**Supplied records**
--- START ---

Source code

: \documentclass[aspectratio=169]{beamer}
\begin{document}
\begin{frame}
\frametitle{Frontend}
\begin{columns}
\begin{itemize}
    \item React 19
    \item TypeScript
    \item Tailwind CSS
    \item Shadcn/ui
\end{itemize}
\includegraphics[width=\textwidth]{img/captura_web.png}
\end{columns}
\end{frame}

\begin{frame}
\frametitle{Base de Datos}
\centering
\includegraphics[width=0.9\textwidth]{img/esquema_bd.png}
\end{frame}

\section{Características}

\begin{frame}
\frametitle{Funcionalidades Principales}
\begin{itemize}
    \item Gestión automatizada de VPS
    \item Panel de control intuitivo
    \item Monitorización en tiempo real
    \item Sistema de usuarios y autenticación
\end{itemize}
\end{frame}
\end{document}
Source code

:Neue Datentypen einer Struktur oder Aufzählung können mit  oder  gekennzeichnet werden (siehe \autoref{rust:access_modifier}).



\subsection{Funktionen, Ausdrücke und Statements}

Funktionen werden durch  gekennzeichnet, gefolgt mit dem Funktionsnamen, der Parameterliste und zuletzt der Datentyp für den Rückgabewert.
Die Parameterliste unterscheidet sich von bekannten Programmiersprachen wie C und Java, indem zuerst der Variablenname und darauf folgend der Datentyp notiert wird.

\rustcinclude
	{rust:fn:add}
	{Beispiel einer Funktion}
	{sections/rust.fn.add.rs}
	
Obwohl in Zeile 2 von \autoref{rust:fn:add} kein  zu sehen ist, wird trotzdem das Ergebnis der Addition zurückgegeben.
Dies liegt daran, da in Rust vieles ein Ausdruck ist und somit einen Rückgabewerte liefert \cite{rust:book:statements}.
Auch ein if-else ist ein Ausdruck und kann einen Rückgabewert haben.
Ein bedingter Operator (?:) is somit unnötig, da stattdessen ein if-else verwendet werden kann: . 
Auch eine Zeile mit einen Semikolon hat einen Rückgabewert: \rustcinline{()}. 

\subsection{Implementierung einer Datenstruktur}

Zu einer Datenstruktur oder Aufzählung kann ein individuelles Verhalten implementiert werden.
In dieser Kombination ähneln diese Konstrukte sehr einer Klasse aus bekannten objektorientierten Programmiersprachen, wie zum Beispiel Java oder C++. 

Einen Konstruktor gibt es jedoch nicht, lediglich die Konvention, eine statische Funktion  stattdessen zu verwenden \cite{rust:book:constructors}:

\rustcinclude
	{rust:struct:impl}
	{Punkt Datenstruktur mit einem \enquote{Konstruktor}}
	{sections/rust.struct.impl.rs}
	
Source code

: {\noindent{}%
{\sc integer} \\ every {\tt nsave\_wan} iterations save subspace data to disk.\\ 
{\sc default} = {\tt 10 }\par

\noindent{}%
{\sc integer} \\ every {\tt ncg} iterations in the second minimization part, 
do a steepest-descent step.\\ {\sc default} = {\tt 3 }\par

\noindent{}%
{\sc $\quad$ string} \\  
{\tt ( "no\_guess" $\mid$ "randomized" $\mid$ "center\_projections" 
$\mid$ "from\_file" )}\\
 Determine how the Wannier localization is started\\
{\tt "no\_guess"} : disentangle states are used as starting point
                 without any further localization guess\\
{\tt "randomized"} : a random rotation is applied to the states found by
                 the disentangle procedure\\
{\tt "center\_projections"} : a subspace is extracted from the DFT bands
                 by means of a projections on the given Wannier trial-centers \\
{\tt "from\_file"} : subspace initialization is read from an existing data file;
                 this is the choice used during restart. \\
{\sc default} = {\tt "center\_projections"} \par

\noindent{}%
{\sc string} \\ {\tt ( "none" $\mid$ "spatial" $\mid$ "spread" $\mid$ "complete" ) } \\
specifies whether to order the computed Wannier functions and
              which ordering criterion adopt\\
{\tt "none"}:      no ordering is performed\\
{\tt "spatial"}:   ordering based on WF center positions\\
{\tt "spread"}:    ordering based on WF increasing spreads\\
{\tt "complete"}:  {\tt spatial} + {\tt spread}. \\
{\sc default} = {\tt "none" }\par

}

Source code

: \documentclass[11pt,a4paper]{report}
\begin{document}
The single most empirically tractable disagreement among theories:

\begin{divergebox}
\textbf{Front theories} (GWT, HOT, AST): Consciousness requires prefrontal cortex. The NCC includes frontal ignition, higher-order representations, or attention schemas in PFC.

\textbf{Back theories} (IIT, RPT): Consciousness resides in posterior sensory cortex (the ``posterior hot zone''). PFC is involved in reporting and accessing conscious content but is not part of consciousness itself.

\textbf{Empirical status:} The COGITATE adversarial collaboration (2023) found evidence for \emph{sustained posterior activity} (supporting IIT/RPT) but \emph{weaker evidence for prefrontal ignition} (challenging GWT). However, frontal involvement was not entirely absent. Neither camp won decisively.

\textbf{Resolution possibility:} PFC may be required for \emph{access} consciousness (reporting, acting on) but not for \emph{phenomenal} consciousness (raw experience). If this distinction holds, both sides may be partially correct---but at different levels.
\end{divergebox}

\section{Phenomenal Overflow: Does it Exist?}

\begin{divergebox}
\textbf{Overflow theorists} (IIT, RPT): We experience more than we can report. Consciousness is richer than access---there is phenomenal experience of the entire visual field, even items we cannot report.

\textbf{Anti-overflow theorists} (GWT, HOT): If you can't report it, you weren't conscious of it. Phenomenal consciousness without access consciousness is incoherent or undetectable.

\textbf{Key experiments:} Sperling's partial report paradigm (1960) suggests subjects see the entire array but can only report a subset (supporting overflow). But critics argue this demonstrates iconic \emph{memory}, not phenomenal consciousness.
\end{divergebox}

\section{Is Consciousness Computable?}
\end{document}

--- END ---

**About this task**
Look through the entries above and count each line holding "einer"; report the count alone.

**Solution to this task**
5